* _DIRECTIONS FOR THIS TASK_:
Repeat each record below exactly as it is written.

———

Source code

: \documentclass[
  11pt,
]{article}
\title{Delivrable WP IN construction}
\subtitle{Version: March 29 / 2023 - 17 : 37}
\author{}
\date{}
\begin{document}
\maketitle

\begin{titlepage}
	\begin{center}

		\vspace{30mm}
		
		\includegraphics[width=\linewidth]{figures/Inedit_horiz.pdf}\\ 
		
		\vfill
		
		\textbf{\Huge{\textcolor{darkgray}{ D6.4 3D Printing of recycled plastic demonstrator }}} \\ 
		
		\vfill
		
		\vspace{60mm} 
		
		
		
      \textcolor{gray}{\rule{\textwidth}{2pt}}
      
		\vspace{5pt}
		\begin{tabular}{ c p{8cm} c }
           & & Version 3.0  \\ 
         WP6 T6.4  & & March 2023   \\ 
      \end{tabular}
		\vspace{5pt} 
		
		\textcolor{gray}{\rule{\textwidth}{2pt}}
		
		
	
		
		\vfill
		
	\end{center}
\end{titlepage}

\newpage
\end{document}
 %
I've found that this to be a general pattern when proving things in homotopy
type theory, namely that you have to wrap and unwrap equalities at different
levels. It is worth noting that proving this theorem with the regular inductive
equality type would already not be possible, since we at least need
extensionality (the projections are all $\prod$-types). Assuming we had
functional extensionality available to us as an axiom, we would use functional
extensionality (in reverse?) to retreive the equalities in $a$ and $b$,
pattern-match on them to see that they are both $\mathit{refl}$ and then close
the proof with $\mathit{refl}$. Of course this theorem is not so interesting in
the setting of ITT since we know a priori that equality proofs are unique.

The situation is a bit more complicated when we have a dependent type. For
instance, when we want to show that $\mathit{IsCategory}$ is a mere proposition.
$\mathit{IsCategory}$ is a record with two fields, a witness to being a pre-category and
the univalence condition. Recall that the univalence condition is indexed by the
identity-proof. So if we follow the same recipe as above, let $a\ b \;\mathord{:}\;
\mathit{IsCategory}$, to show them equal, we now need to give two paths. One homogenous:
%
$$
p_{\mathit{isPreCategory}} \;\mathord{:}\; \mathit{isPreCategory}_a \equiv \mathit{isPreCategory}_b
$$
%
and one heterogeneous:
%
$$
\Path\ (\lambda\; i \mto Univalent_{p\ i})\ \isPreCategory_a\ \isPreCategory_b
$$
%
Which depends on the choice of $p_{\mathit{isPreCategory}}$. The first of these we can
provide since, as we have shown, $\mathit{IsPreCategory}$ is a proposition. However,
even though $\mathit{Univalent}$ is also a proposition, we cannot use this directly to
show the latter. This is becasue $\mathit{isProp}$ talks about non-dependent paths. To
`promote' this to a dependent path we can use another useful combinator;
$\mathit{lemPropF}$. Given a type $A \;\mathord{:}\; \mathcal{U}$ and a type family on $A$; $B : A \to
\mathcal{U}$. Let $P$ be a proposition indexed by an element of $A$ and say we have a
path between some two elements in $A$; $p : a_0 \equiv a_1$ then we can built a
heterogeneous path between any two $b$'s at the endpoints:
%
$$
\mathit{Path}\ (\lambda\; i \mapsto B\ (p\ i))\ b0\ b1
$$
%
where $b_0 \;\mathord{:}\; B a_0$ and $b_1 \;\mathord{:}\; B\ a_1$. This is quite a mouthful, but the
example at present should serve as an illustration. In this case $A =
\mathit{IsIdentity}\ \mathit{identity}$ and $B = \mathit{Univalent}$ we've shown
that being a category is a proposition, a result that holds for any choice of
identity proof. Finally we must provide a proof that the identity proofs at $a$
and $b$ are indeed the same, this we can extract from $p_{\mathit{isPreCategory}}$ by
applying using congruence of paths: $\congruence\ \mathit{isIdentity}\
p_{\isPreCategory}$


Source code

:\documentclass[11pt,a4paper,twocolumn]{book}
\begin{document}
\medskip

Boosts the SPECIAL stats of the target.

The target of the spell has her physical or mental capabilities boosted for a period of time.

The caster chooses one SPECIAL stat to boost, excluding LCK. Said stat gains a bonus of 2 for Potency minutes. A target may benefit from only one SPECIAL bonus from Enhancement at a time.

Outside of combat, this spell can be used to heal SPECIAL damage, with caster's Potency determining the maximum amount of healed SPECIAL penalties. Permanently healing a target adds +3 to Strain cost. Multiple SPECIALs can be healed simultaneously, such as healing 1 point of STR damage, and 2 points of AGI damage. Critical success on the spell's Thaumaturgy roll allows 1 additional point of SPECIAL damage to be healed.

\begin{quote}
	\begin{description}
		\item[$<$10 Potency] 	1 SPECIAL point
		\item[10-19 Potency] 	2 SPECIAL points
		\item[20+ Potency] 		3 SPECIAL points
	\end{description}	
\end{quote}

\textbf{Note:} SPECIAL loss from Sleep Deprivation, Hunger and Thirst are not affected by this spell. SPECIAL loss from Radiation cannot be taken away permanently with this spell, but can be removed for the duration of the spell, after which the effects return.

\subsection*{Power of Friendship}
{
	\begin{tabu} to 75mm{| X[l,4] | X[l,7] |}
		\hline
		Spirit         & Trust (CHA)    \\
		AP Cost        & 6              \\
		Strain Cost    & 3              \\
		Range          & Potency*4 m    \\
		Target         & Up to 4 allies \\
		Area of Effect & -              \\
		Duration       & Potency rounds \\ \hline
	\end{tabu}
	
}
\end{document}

———

* _REPLY_:
Source code

: \documentclass[
  11pt,
]{article}
\title{Delivrable WP IN construction}
\subtitle{Version: March 29 / 2023 - 17 : 37}
\author{}
\date{}
\begin{document}
\maketitle

\begin{titlepage}
	\begin{center}

		\vspace{30mm}
		
		\includegraphics[width=\linewidth]{figures/Inedit_horiz.pdf}\\ 
		
		\vfill
		
		\textbf{\Huge{\textcolor{darkgray}{ D6.4 3D Printing of recycled plastic demonstrator }}} \\ 
		
		\vfill
		
		\vspace{60mm} 
		
		
		
      \textcolor{gray}{\rule{\textwidth}{2pt}}
      
		\vspace{5pt}
		\begin{tabular}{ c p{8cm} c }
           & & Version 3.0  \\ 
         WP6 T6.4  & & March 2023   \\ 
      \end{tabular}
		\vspace{5pt} 
		
		\textcolor{gray}{\rule{\textwidth}{2pt}}
		
		
	
		
		\vfill
		
	\end{center}
\end{titlepage}

\newpage
\end{document}
 %
I've found that this to be a general pattern when proving things in homotopy
type theory, namely that you have to wrap and unwrap equalities at different
levels. It is worth noting that proving this theorem with the regular inductive
equality type would already not be possible, since we at least need
extensionality (the projections are all $\prod$-types). Assuming we had
functional extensionality available to us as an axiom, we would use functional
extensionality (in reverse?) to retreive the equalities in $a$ and $b$,
pattern-match on them to see that they are both $\mathit{refl}$ and then close
the proof with $\mathit{refl}$. Of course this theorem is not so interesting in
the setting of ITT since we know a priori that equality proofs are unique.

The situation is a bit more complicated when we have a dependent type. For
instance, when we want to show that $\mathit{IsCategory}$ is a mere proposition.
$\mathit{IsCategory}$ is a record with two fields, a witness to being a pre-category and
the univalence condition. Recall that the univalence condition is indexed by the
identity-proof. So if we follow the same recipe as above, let $a\ b \;\mathord{:}\;
\mathit{IsCategory}$, to show them equal, we now need to give two paths. One homogenous:
%
$$
p_{\mathit{isPreCategory}} \;\mathord{:}\; \mathit{isPreCategory}_a \equiv \mathit{isPreCategory}_b
$$
%
and one heterogeneous:
%
$$
\Path\ (\lambda\; i \mto Univalent_{p\ i})\ \isPreCategory_a\ \isPreCategory_b
$$
%
Which depends on the choice of $p_{\mathit{isPreCategory}}$. The first of these we can
provide since, as we have shown, $\mathit{IsPreCategory}$ is a proposition. However,
even though $\mathit{Univalent}$ is also a proposition, we cannot use this directly to
show the latter. This is becasue $\mathit{isProp}$ talks about non-dependent paths. To
`promote' this to a dependent path we can use another useful combinator;
$\mathit{lemPropF}$. Given a type $A \;\mathord{:}\; \mathcal{U}$ and a type family on $A$; $B : A \to
\mathcal{U}$. Let $P$ be a proposition indexed by an element of $A$ and say we have a
path between some two elements in $A$; $p : a_0 \equiv a_1$ then we can built a
heterogeneous path between any two $b$'s at the endpoints:
%
$$
\mathit{Path}\ (\lambda\; i \mapsto B\ (p\ i))\ b0\ b1
$$
%
where $b_0 \;\mathord{:}\; B a_0$ and $b_1 \;\mathord{:}\; B\ a_1$. This is quite a mouthful, but the
example at present should serve as an illustration. In this case $A =
\mathit{IsIdentity}\ \mathit{identity}$ and $B = \mathit{Univalent}$ we've shown
that being a category is a proposition, a result that holds for any choice of
identity proof. Finally we must provide a proof that the identity proofs at $a$
and $b$ are indeed the same, this we can extract from $p_{\mathit{isPreCategory}}$ by
applying using congruence of paths: $\congruence\ \mathit{isIdentity}\
p_{\isPreCategory}$


Source code

:\documentclass[11pt,a4paper,twocolumn]{book}
\begin{document}
\medskip

Boosts the SPECIAL stats of the target.

The target of the spell has her physical or mental capabilities boosted for a period of time.

The caster chooses one SPECIAL stat to boost, excluding LCK. Said stat gains a bonus of 2 for Potency minutes. A target may benefit from only one SPECIAL bonus from Enhancement at a time.

Outside of combat, this spell can be used to heal SPECIAL damage, with caster's Potency determining the maximum amount of healed SPECIAL penalties. Permanently healing a target adds +3 to Strain cost. Multiple SPECIALs can be healed simultaneously, such as healing 1 point of STR damage, and 2 points of AGI damage. Critical success on the spell's Thaumaturgy roll allows 1 additional point of SPECIAL damage to be healed.

\begin{quote}
	\begin{description}
		\item[$<$10 Potency] 	1 SPECIAL point
		\item[10-19 Potency] 	2 SPECIAL points
		\item[20+ Potency] 		3 SPECIAL points
	\end{description}	
\end{quote}

\textbf{Note:} SPECIAL loss from Sleep Deprivation, Hunger and Thirst are not affected by this spell. SPECIAL loss from Radiation cannot be taken away permanently with this spell, but can be removed for the duration of the spell, after which the effects return.

\subsection*{Power of Friendship}
{
	\begin{tabu} to 75mm{| X[l,4] | X[l,7] |}
		\hline
		Spirit         & Trust (CHA)    \\
		AP Cost        & 6              \\
		Strain Cost    & 3              \\
		Range          & Potency*4 m    \\
		Target         & Up to 4 allies \\
		Area of Effect & -              \\
		Duration       & Potency rounds \\ \hline
	\end{tabu}
	
}
\end{document}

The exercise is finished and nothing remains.